A cross-sectional study of 102 patients from the Australian IPF Registry, found a strong interaction between cough and dyspnea and the presence of anxiety and depression.
Co-author Associate Professor Ian Glaspole, from the department of allergy, immunology and respiratory medicine at the Alfred Hospital, told the limbic the direction of that link was not clear.
“One thing we do know is that we are terrible at palliating symptoms in IPF and we need to find therapies that might ameliorate those symptoms,” he said.
“Recognition of the strong link between mood and symptoms suggests there might be a role for using mood-related therapies to try and palliate symptoms.”
The study found about 14% of patients with IPF had depression and 21% had anxiety.
“What surprised us was that although about one in five patients had these symptoms at baseline, about three quarters of those patients still had them at 12 months.”
“So although it’s not the majority of patients who suffer those symptoms, in the majority of patients who have those symptoms they persist.”

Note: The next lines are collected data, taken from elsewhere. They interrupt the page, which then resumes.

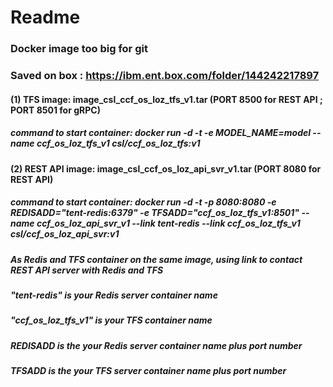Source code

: # Readme
### Docker image too big for git 
### Saved on box : https://ibm.ent.box.com/folder/144242217897
#### (1) TFS image: image_csl_ccf_os_loz_tfs_v1.tar (PORT 8500 for REST API ; PORT 8501 for gRPC)
##### command to start container: docker run -d -t  -e MODEL_NAME=model --name ccf_os_loz_tfs_v1 csl/ccf_os_loz_tfs:v1 

#### (2) REST API image: image_csl_ccf_os_loz_api_svr_v1.tar (PORT 8080 for REST API)
##### command to start container: docker run -d -t -p 8080:8080  -e REDISADD="tent-redis:6379"  -e TFSADD="ccf_os_loz_tfs_v1:8501"  --name ccf_os_loz_api_svr_v1 --link tent-redis --link  ccf_os_loz_tfs_v1 csl/ccf_os_loz_api_svr:v1
#####  As Redis and TFS container on the same image, using link to contact REST API server with Redis and TFS
#####  "tent-redis" is your Redis server container name 
#####  "ccf_os_loz_tfs_v1" is your TFS container name
#####  REDISADD is the your Redis server container name  plus port number
#####  TFSADD is the your TFS server container name  plus port number

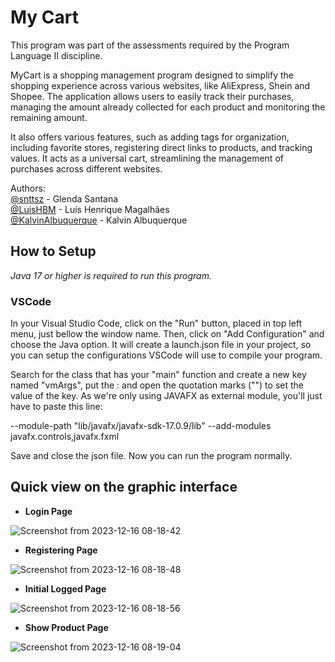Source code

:# My Cart

This program was part of the assessments required by the Program Language II discipline. 

MyCart is a shopping management program designed to simplify the shopping experience across various websites, like AliExpress, Shein and Shopee. The application allows users to easily track their purchases, managing the amount already collected for each product and monitoring the remaining amount. 

It also offers various features, such as adding tags for organization, including favorite stores, registering direct links to products, and tracking values. It acts as a universal cart, streamlining the management of purchases across different websites.

Authors: <br>
[@snttsz](https://github.com/snttsz) - Glenda Santana<br>
[@LuisHBM](https://github.com/LuisHBM) - Luís Henrique Magalhães<br>
[@KalvinAlbuquerque](https://github.com/KalvinAlbuquerque) - Kalvin Albuquerque


## How to Setup 

*Java 17 or higher is required to run this program.*

### VSCode

In your Visual Studio Code, click on the "Run" button, placed in top left menu, just bellow the window name. Then, click on "Add Configuration" and choose the Java option. It will create a launch.json file in your project, so you can setup the configurations VSCode will use to compile your program. 

Search for the class that has your "main" function and create a new key named "vmArgs", put the : and open the quotation marks ("") to set the value of the key. As we're only using JAVAFX as external module, you'll just have to paste this line:

--module-path \"lib/javafx/javafx-sdk-17.0.9/lib\" --add-modules javafx.controls,javafx.fxml

Save and close the json file. Now you can run the program normally.

## Quick view on the graphic interface

* **Login Page**

![Screenshot from 2023-12-16 08-18-42](https://github.com/snttsz/my-cart/assets/109248112/1201e2c9-95df-490f-af10-a6d0a36e4955)


* **Registering Page**

![Screenshot from 2023-12-16 08-18-48](https://github.com/snttsz/my-cart/assets/109248112/c5f86ecc-f3bf-47a8-a1de-eb9c485a7902)


* **Initial Logged Page**

![Screenshot from 2023-12-16 08-18-56](https://github.com/snttsz/my-cart/assets/109248112/92b25df3-f8b8-422d-bbf8-2bd841466dec)


* **Show Product Page**

![Screenshot from 2023-12-16 08-19-04](https://github.com/snttsz/my-cart/assets/109248112/99b92bc6-ed49-4069-af8d-35f9492e3552)



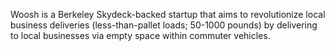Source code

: Woosh is a Berkeley Skydeck-backed startup that aims to revolutionize local business deliveries (less-than-pallet loads; 50-1000 pounds) by delivering to local businesses via empty space within commuter vehicles. 
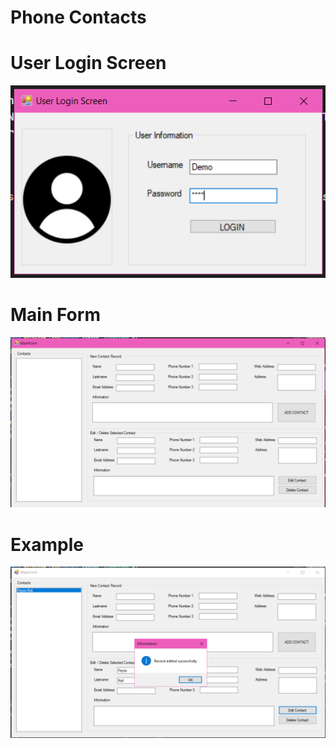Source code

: Phone Contacts
=============

# User Login Screen
![](Pictures/UserLoginScreen.png)

# Main Form
![](Pictures/MainForm.png)

# Example
![](Pictures/Example.png)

The study also identified significant under-treatment with about one quarter of patients receiving pharmacological therapies for their mood disorders.
“My feeling is that it’s not particularly well recognised. People come in with a disease which is devastating, and I think it would be a natural assumption amongst their carers that they would express anxiety, depression or sadness about their condition.”
Associate Professor Glaspole said it was otherwise not clear why doctors might take a non-therapeutic approach to mood disorders when there were effective treatments including medications and psychological or cognitive therapies.
“Is it that physicians feel that this is what we would expect in somebody with a chronic and progressive disorder with such limited survival?”
He said patients with significant breathlessness and cough should be explored for the coexistent presence of anxiety and depression.